I know. It's been a while. Blogging seemed so much easier a few months ago. I was on summer break. I wasn't brewing a little one. I had so much to say to the world. Now, after eking out 30,000 words in November for NaNoWriMo, I have very little to say except, I'm tired and I can't wait for the holidays. So, I thought I'd post a couple of excerpts from my students who participated in NaNoWriMo this year too. Here is the first: Julia's The Cancer Cloud, along with the incredible cover she designed. I'm a proud teacher, but really, all I did was provide the time and space for creativity.

The next day, we went to the oncologist's office.

My heart sank.

"C-cancer?" Lily stuttered.

"Lily has cancer?" Mom was already in tears.

The doctor, with a solemn look on his face, replied, "Yes."

"Well, is she going to be okay?" I asked anxiously.

"We don't know for sure. It could be weeks before we find out. I'm going to run some tests, and we will see." He looked down.

"It's official. We're dying your hair pink," I said, trying to lighten the mood.

"Adelaide!" My mother snapped. "Lily is staying alive, meaning no alternative hair colors for her."

We all laughed a little bit.
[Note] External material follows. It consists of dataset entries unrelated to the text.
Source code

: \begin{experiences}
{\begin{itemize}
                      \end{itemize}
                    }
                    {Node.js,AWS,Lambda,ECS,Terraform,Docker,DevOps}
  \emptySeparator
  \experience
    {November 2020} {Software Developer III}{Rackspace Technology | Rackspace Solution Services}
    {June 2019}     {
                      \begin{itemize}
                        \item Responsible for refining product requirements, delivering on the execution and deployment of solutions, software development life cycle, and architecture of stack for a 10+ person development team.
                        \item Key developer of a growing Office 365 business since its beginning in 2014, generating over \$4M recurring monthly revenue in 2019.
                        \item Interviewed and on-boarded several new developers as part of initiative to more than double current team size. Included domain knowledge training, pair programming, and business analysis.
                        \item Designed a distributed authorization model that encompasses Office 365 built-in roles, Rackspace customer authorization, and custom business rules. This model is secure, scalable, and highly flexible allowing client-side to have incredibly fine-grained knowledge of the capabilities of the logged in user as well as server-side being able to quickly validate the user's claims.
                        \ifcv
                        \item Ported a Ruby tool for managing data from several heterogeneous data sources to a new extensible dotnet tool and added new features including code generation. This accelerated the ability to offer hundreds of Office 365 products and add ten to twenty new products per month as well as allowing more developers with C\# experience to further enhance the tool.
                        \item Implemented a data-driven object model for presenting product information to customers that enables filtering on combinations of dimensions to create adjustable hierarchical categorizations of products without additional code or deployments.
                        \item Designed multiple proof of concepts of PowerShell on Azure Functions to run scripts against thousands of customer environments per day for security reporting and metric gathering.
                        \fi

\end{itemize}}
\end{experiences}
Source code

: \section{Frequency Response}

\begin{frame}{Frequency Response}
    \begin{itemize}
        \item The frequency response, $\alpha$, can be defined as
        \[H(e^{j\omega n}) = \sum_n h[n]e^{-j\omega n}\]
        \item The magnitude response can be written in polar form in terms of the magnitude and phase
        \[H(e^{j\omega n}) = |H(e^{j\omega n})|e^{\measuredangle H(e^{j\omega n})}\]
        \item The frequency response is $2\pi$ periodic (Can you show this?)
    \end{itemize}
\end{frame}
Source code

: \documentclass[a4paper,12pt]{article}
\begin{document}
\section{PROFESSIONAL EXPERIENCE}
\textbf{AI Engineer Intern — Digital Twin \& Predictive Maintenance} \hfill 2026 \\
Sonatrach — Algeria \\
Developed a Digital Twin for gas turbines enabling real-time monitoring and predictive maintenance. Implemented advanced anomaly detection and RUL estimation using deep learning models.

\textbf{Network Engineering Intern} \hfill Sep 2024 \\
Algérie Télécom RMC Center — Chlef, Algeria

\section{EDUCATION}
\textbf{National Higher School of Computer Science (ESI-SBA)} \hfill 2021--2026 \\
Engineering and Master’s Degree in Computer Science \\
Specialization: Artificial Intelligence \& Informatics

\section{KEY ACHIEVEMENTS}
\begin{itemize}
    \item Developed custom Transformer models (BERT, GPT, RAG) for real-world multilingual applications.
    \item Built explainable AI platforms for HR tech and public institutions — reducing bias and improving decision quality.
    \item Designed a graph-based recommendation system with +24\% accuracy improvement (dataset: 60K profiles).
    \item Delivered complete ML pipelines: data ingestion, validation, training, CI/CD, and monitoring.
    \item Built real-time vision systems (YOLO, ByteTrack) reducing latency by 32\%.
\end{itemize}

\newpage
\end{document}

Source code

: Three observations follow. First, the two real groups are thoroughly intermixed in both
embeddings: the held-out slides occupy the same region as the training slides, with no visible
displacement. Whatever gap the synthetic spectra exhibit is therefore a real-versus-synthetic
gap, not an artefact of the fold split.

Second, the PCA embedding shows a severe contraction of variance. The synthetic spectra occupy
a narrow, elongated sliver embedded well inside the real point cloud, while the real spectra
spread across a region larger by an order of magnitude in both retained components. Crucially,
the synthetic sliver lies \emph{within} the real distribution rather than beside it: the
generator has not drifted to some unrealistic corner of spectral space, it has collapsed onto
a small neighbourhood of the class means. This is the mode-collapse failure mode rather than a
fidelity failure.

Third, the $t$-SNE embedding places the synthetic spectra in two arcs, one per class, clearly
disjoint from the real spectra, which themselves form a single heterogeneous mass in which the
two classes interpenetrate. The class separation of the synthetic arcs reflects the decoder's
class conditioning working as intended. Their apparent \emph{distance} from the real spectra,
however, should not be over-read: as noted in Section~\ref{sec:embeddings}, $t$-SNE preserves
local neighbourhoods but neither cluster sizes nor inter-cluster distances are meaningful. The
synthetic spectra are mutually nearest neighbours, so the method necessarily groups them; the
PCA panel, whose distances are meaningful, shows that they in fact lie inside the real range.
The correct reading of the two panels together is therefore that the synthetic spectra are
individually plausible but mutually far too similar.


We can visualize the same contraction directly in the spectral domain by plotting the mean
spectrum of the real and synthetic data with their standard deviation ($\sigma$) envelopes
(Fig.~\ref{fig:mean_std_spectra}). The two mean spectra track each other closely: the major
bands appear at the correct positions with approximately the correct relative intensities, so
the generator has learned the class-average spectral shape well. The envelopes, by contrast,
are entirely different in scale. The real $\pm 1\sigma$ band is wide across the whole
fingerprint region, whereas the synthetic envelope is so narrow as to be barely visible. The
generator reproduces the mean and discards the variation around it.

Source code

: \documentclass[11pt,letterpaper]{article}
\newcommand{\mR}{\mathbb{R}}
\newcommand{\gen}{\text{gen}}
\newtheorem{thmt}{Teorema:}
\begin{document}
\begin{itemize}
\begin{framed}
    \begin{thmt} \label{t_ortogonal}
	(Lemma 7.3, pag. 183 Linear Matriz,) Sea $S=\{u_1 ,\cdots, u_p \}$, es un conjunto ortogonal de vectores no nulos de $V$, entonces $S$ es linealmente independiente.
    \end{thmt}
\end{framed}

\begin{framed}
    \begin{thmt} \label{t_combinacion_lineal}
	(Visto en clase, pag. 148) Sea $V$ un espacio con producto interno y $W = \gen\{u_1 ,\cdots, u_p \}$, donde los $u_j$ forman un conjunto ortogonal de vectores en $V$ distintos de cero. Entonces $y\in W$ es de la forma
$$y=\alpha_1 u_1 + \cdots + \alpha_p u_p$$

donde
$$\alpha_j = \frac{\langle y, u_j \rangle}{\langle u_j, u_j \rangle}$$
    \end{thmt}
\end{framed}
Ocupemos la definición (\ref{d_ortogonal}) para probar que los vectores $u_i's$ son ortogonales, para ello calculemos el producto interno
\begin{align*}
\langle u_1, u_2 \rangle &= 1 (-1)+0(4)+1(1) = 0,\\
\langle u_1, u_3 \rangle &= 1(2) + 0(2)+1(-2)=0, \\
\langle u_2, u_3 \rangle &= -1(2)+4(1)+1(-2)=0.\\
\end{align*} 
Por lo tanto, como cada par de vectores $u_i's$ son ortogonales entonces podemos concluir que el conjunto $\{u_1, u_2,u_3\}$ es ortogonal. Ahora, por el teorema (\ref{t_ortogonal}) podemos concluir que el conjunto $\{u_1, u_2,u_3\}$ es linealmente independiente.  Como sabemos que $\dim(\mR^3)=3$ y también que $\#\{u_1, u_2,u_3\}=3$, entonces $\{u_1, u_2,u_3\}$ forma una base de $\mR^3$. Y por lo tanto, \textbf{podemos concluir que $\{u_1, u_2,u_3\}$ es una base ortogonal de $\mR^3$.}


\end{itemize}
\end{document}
I couldn't imagine my identical twin, or either of us for that matter, with pink hair.

"Well, if we decide to use chemotherapy, it's possible Lily will lose her hair," Dr. Simon, the oncologist said.

The slightly happy moment vanished. Lily started crying. I hugged her and whispered that everything would be okay. Then mom started crying. I hugged her too. I sat between them in the oncologist's office, on a tacky purple couch from the 70's.

Then I started crying. It took a lot to get tears out of me, and when I did cry, it meant something real was happening. Something that would change my life for the worst.

And that was the day that the cancer cloud blocked my sunlight.